Sort of off any specific VRM topic, this recent thread has got me thinking about spectacular human advances and a seeming connection with the sacrifices of “weaker” individuals. It seems to me that the social network buildup is similar to the great wonders of the world (bare with me). It’s phenomenal all connections and knowledge the different networks of the web are producing from Wiki to blogs to specific social networks. It’s much like the phenomenal monuments built by previous cultures now know as wonders of the world like the pyramids.

The pyramids were built by low paid and slave labor. Their accumulated effort at low cost to the “owner,” in that compensation and recognition of the laborers was low if not non-existent, is really what made such a feat possible, a feat that might not be possible in today’s technologically advanced world.

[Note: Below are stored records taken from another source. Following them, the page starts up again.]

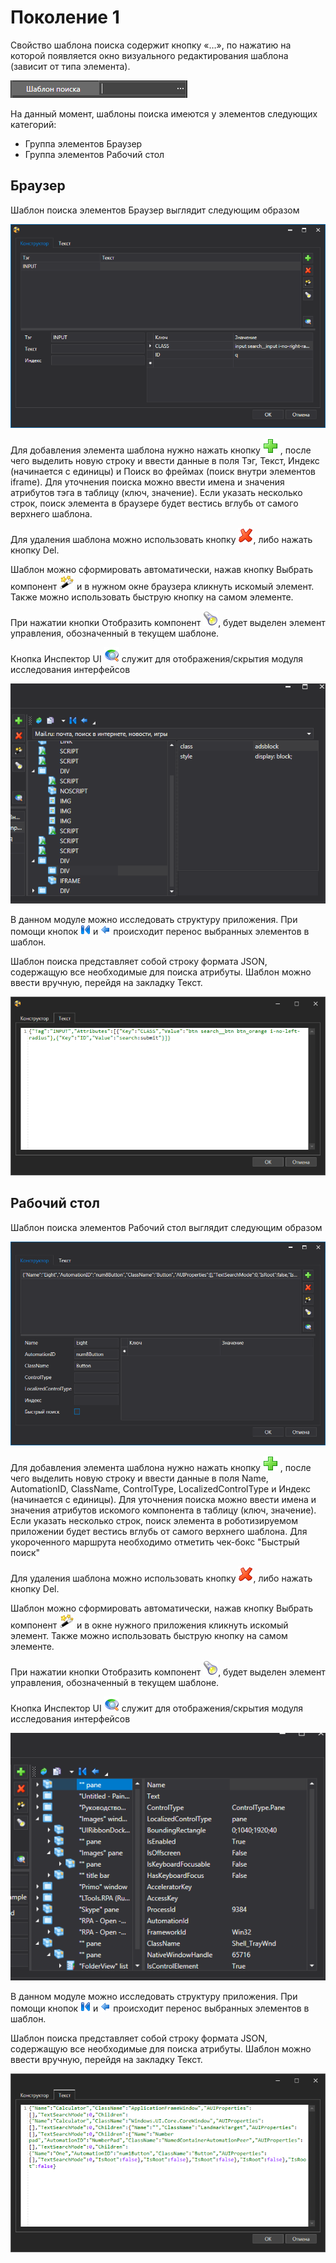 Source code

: # Поколение 1

Свойство шаблона поиска содержит кнопку «…», по нажатию на которой появляется окно визуального редактирования шаблона (зависит от типа элемента).

![](../../resources/process/searchpatterns/0-167.png)

На данный момент, шаблоны поиска имеются у элементов следующих категорий:

* Группа элементов Браузер
* Группа элементов Рабочий стол

## Браузер

Шаблон поиска элементов Браузер выглядит следующим образом

![](../../resources/process/searchpatterns/1-138.png)

Для добавления элемента шаблона нужно нажать кнопку ![](../../resources/process/searchpatterns/12-2-3-1-1-1-8.png) , после чего выделить новую строку и ввести данные в поля Тэг, Текст, Индекс (начинается с единицы) и Поиск во фреймах (поиск внутри элементов iframe). Для уточнения поиска можно ввести имена и значения атрибутов тэга в таблицу (ключ, значение). Если указать несколько строк, поиск элемента в браузере будет вестись вглубь от самого верхнего шаблона.

Для удаления шаблона можно использовать кнопку ![](../../resources/process/searchpatterns/13-1-1-2-1-1-1-4.png), либо нажать кнопку Del.

Шаблон можно сформировать автоматически, нажав кнопку Выбрать компонент ![](../../resources/process/searchpatterns/14-1-2-1-1-2-1-2.png) и в нужном окне браузера кликнуть искомый элемент. Также можно использовать быструю кнопку на самом элементе.

При нажатии кнопки Отобразить компонент ![](../../resources/process/searchpatterns/15-1-1-1-1-2-6.png), будет выделен элемент управления, обозначенный в текущем шаблоне.

Кнопка Инспектор UI ![](../../resources/process/searchpatterns/6-2.png) служит для отображения/скрытия модуля исследования интерфейсов

![](../../resources/process/searchpatterns/7-6.png)

В данном модуле можно исследовать структуру приложения. При помощи кнопок ![](../../resources/process/searchpatterns/18-1-2-1-1-2-1-4.png) и ![](../../resources/process/searchpatterns/19-1-2-1-1-2-1.png) происходит перенос выбранных элементов в шаблон.

Шаблон поиска представляет собой строку формата JSON, содержащую все необходимые для поиска атрибуты. Шаблон можно ввести вручную, перейдя на закладку Текст.

![](../../resources/process/searchpatterns/10-1.png)

## Рабочий стол

Шаблон поиска элементов Рабочий стол выглядит следующим образом

![](../../resources/process/searchpatterns/шаблон-поиска-десктоп.png)

Для добавления элемента шаблона нужно нажать кнопку ![](../../resources/process/searchpatterns/12-2-3-1-1-2-1-10.png) , после чего выделить новую строку и ввести данные в поля Name, AutomationID, ClassName, ControlType, LocalizedControlType и Индекс (начинается с единицы). Для уточнения поиска можно ввести имена и значения атрибутов искомого компонента в таблицу (ключ, значение). Если указать несколько строк, поиск элемента в роботизируемом приложении будет вестись вглубь от самого верхнего шаблона. Для укороченного маршрута необходимо отметить чек-бокс "Быстрый поиск"

Для удаления шаблона можно использовать кнопку ![](../../resources/process/searchpatterns/13-1-1-2-1-1-2-1-1.png), либо нажать кнопку Del.

Шаблон можно сформировать автоматически, нажав кнопку Выбрать компонент ![](../../resources/process/searchpatterns/14-1-2-1-1-2-1-23.png) и в окне нужного приложения кликнуть искомый элемент. Также можно использовать быструю кнопку на самом элементе.

При нажатии кнопки Отобразить компонент ![](../../resources/process/searchpatterns/15-1-1-1-1-2-4.png), будет выделен элемент управления, обозначенный в текущем шаблоне.

Кнопка Инспектор UI ![](../../resources/process/searchpatterns/16-1.png) служит для отображения/скрытия модуля исследования интерфейсов

![](../../resources/process/searchpatterns/17.png)

В данном модуле можно исследовать структуру приложения. При помощи кнопок ![](../../resources/process/searchpatterns/18-1-2-1-1-2-1-3.png) и ![](../../resources/process/searchpatterns/19-1-2-1-1-2-1-3.png) происходит перенос выбранных элементов в шаблон.

Шаблон поиска представляет собой строку формата JSON, содержащую все необходимые для поиска атрибуты. Шаблон можно ввести вручную, перейдя на закладку Текст.

![](../../resources/process/searchpatterns/20.png)
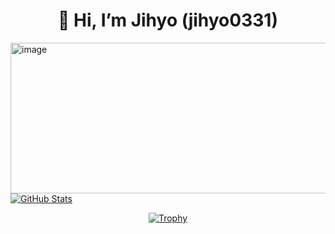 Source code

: <h1 align="center">👋 Hi, I’m Jihyo (jihyo0331)</h1>

<p align="center">
  <a href="https://github.com/jihyo0331">
</p>
  <img width="1017" height="241" alt="image" src="https://github.com/user-attachments/assets/d5254b7d-9f3c-4120-8fc9-5407172af3d6" />
  <img src="https://github-readme-stats.vercel.app/api?username=jihyo0331&show_icons=true&theme=dark&hide_border=true" alt="GitHub Stats" />
<p align="center">
  <img src="https://github-profile-trophy.vercel.app/?username=jihyo0331&theme=dark&no-frame=true" alt="Trophy" />
</p>
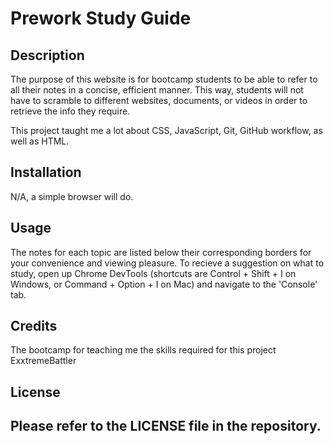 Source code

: # Prework Study Guide

## Description

The purpose of this website is for bootcamp students to be able to refer to all their notes in a concise, efficient manner. This way, students will not have to scramble to different websites, documents, or videos in order to retrieve the info they require.

This project taught me a lot about CSS, JavaScript, Git, GitHub workflow, as well as HTML. 

## Installation

N/A, a simple browser will do.

## Usage

The notes for each topic are listed below their corresponding borders for your convenience and viewing pleasure. To recieve a suggestion on what to study, open up Chrome DevTools (shortcuts are Control + Shift + I on Windows, or Command + Option + I on Mac) and navigate to the 'Console' tab.

## Credits

The bootcamp for teaching me the skills required for this project
ExxtremeBattler

## License

Please refer to the LICENSE file in the repository.
---
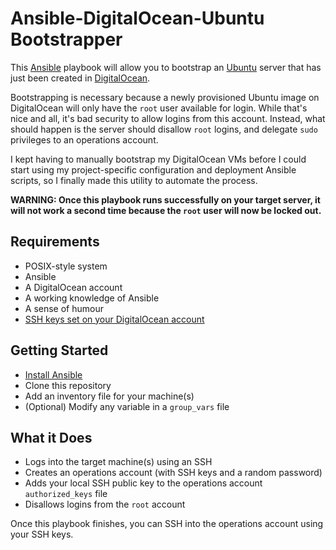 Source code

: # Ansible-DigitalOcean-Ubuntu Bootstrapper

This [Ansible](http://ansible.com) playbook will allow you to bootstrap an [Ubuntu](http://ubuntu.com) server that has just been created in [DigitalOcean](http://digitalocean.com).

Bootstrapping is necessary because a newly provisioned Ubuntu image on DigitalOcean will only have the ``root`` user available for login.  While that's nice and all, it's bad security to allow logins from this account.  Instead, what should happen is the server should disallow ``root`` logins, and delegate ``sudo`` privileges to an operations account.

I kept having to manually bootstrap my DigitalOcean VMs before I could start using my project-specific configuration and deployment Ansible scripts, so I finally made this utility to automate the process.

**WARNING: Once this playbook runs successfully on your target server, it will not work a second time because the ``root`` user will now be locked out.**

## Requirements

* POSIX-style system
* Ansible
* A DigitalOcean account
* A working knowledge of Ansible
* A sense of humour
* [SSH keys set on your DigitalOcean account](https://www.digitalocean.com/community/tutorials/how-to-use-ssh-keys-with-digitalocean-droplets)

## Getting Started

* [Install Ansible](http://docs.ansible.com/intro_installation.html)
* Clone this repository
* Add an inventory file for your machine(s)
* (Optional) Modify any variable in a ``group_vars`` file

## What it Does

* Logs into the target machine(s) using an SSH
* Creates an operations account (with SSH keys and a random password)
* Adds your local SSH public key to the operations account ``authorized_keys`` file
* Disallows logins from the ``root`` account

Once this playbook finishes, you can SSH into the operations account using your SSH keys.

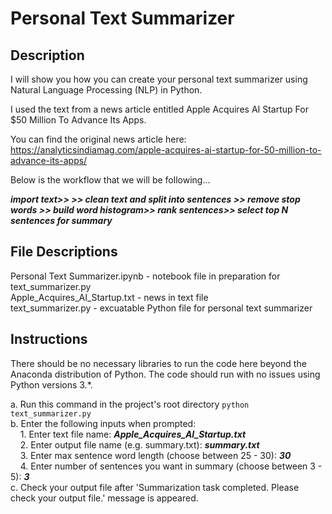 # Personal Text Summarizer

## Description

I will show you how you can create your personal text summarizer using Natural Language Processing (NLP) in Python.

I used the text from a news article entitled Apple Acquires AI Startup For $50 Million To Advance Its Apps.

You can find the original news article here: https://analyticsindiamag.com/apple-acquires-ai-startup-for-50-million-to-advance-its-apps/

Below is the workflow that we will be following…

**_import text>> >> clean text and split into sentences >> remove stop words >> build word histogram>> rank sentences>> select top N sentences for summary_**

## File Descriptions

Personal Text Summarizer.ipynb - notebook file in preparation for text_summarizer.py<br/>
Apple_Acquires_AI_Startup.txt - news in text file<br/>
text_summarizer.py - excuatable Python file for personal text summarizer<br/>

## Instructions

There should be no necessary libraries to run the code here beyond the Anaconda distribution of Python. The code should run with no issues using Python versions 3.*.

a. Run this command in the project's root directory `python text_summarizer.py`<br/>
b. Enter the following inputs when prompted:<br/>
&nbsp;&nbsp;&nbsp;&nbsp;1. Enter text file name: **_Apple_Acquires_AI_Startup.txt_**<br/>
&nbsp;&nbsp;&nbsp;&nbsp;2. Enter output file name (e.g. summary.txt): **_summary.txt_**<br/>
&nbsp;&nbsp;&nbsp;&nbsp;3. Enter max sentence word length (choose between 25 - 30): **_30_**<br/>
&nbsp;&nbsp;&nbsp;&nbsp;4. Enter number of sentences you want in summary (choose between 3 - 5): **_3_**<br/>
c. Check your output file after 'Summarization task completed. Please check your output file.' message is appeared.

In comparison, you have social networks which essentially employ millions of people (the luckiest ones at least) to produce content for them without having to directly compensate those laborers beyond their own enjoyment of the process.

Just as the pharaohs were not the ones who actually built the pyramids, the network owners are not the ones building the primary substance of the networks. And yet, the pharaohs are the ones who get the credit and majority of the reward much like the owners get the credit and the reward. Admittedly, no one’s bones are crushed up in the process of building today’s new wonders of the world, but we still find an imbalance in sacrifice and reward (in my opinion at least, and that’s still recognizing the enormous credit I really do like to give these other entrepreneurs for their well executed efforts).

Is this just a natural state of human progress where the things that awe us the most are only possible if the masses contribute their singular focus for what amounts to the benefit of a few? Times are certainly changing, and concepts like VRM help improve the situation, but it’s still striking to think about as so many opt into something they don’t realize they’re opting into.